Matthew Herbert Big Band

Goodbye Swingtime

Label / Distribution : Accidental

Esthétiquement, l’objet est peu commun : c’est une sorte de livre, puisque le pourtour du CD est un pensum de conseils de lecture, alors que le livret détaille page à page, en ombre chinoise, un diorama représentant une péninsule - probablement arabique, allusion à l’actualité irakienne.

Les premiers sons font penser à un accordage de quatuor minimaliste ; puis, progressivement, le piano égrène son doux battement, préparant en douceur l’arrivée de cuivres recrutés pour masser les oreilles endolories. Musique douce pour bain chaud ou bulles de champagne éclatant dans une coupe - bref du caviar, servi à la louche.

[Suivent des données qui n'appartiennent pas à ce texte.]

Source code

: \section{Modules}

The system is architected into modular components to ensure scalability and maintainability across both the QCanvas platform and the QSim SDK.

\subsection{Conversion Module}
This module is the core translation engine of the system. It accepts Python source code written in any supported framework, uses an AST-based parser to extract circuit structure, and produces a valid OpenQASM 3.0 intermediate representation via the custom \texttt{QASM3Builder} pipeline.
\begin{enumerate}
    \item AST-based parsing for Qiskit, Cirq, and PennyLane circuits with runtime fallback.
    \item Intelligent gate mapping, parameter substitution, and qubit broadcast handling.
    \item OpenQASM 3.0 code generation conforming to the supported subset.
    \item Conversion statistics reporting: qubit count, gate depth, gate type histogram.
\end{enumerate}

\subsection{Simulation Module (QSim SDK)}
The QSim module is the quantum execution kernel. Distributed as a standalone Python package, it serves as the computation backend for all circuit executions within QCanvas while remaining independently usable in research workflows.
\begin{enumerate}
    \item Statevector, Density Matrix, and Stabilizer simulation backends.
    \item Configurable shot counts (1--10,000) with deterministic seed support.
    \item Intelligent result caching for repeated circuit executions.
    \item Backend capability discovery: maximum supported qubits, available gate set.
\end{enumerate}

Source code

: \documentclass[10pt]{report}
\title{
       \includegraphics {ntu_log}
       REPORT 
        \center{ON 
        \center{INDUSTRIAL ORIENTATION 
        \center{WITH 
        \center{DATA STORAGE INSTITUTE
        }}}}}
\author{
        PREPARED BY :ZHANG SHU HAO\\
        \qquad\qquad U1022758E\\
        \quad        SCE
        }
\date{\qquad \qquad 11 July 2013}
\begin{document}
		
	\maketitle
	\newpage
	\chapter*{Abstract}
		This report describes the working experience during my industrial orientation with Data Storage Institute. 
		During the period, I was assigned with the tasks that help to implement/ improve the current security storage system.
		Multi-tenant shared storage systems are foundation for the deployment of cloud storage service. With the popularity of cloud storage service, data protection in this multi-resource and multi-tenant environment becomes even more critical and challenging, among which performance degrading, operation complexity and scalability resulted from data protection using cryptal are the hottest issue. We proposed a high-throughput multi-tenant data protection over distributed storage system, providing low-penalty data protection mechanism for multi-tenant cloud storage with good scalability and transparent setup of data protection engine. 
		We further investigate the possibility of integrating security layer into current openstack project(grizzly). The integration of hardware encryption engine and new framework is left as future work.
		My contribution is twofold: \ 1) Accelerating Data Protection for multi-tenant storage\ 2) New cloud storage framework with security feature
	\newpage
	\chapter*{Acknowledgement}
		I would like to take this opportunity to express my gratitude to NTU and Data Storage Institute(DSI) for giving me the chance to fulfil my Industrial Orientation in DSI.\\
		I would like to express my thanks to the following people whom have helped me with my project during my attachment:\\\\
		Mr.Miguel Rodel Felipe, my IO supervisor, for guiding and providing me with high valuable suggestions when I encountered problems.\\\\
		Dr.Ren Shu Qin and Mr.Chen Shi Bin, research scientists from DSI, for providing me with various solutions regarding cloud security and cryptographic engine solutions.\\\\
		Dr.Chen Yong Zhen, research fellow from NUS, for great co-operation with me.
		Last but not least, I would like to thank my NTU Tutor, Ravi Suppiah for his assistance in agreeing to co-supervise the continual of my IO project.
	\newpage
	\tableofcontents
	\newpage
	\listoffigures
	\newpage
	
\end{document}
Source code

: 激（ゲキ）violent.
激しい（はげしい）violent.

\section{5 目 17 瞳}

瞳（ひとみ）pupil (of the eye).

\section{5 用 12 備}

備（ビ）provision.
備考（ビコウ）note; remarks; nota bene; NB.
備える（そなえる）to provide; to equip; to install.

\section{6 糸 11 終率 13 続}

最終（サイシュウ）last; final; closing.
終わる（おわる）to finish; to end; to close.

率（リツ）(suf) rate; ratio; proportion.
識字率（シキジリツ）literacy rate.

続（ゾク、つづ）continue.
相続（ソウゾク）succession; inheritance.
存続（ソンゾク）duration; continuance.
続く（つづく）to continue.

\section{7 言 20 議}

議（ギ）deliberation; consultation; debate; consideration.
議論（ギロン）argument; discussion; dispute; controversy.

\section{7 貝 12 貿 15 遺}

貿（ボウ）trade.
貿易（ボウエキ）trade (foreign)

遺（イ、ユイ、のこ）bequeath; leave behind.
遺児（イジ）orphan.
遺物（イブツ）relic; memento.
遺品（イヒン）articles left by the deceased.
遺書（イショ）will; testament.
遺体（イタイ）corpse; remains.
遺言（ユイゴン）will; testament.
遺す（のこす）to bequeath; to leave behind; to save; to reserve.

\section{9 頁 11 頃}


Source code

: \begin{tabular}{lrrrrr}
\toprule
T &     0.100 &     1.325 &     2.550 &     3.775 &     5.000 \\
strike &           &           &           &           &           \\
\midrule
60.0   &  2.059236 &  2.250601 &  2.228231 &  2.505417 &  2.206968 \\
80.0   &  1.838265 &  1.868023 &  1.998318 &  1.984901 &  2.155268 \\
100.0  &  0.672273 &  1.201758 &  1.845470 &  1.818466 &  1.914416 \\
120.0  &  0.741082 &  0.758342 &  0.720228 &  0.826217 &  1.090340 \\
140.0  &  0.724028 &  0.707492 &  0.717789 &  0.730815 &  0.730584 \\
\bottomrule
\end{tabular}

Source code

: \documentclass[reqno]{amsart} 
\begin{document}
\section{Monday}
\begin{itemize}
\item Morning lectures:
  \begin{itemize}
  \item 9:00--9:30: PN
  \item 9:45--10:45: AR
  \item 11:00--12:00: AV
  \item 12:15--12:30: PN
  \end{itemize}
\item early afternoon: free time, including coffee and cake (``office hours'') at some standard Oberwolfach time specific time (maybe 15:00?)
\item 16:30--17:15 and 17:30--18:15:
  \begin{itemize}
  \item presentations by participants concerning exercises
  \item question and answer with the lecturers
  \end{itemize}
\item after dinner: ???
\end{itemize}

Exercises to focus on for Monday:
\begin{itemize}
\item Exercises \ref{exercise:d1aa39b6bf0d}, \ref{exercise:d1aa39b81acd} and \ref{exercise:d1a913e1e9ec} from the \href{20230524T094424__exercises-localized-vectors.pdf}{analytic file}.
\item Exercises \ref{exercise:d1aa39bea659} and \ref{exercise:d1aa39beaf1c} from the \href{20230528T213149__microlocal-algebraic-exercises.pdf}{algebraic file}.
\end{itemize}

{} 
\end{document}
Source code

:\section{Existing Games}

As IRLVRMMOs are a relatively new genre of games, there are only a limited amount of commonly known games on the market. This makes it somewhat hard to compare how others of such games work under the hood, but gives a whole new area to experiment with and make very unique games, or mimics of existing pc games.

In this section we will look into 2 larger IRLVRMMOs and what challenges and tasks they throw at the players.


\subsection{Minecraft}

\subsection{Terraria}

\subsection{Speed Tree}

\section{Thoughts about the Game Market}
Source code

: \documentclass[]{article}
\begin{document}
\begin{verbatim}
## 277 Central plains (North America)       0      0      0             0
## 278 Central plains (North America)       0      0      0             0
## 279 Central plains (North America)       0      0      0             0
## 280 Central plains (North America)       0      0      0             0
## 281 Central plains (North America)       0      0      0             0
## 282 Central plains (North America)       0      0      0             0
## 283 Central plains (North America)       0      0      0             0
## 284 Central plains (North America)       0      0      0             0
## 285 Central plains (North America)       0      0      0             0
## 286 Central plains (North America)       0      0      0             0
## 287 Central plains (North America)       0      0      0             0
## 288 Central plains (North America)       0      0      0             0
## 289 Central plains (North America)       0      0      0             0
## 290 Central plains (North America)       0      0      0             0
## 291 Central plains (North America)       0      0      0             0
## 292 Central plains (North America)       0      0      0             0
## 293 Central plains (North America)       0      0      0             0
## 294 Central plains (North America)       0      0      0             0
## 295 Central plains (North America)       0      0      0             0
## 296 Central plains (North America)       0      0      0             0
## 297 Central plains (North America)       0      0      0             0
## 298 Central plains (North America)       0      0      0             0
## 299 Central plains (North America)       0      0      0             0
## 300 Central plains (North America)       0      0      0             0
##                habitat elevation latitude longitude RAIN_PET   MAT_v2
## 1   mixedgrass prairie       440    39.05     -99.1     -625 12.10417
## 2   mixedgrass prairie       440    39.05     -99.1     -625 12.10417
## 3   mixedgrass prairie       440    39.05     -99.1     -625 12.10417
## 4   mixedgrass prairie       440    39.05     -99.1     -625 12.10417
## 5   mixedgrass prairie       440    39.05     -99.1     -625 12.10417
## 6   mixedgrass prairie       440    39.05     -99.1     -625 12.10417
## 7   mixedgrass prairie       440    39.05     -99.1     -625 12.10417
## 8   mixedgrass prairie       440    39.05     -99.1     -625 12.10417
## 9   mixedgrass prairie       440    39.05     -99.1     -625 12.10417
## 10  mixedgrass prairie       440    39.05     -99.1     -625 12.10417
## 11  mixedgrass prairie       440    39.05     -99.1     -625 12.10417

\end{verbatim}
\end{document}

Ça ressemble à quoi, le jazz de l’homme qui prétend faire de la musique avec un Levi’s ou un MacDo ? À un jazz soul sous influence bacharachienne mid tempo - un grand orchestre plutôt qu’un ensemble d’improvisateurs inspirés. Matthew joue sur les strates et les répondants sonores, à l’image des découpages du livret qui finissent par reproduire une image complète. Et cet espace d’impro est le point faible de l’album. Herbert, c’est jazzy trip hop, mais pas jazz. Déconstruction de sampling, « final touch » et joli son, mais l’ensemble est visqueux comme les enregistrements de musiciens de jazz qui se font accompagner par des violons sirupeux.

Ma déception ne tient qu’à une chose : le fait que j’aie trouvé cet album au rayon jazz. S’il avait atterri là par erreur, abandonné par un précédent visiteur, je n’aurais pas boudé mon plaisir en découvrant un excellent album de trip hop, lumineux et égaré. Mais à ce choix de positionnement, de marketing, je dis non.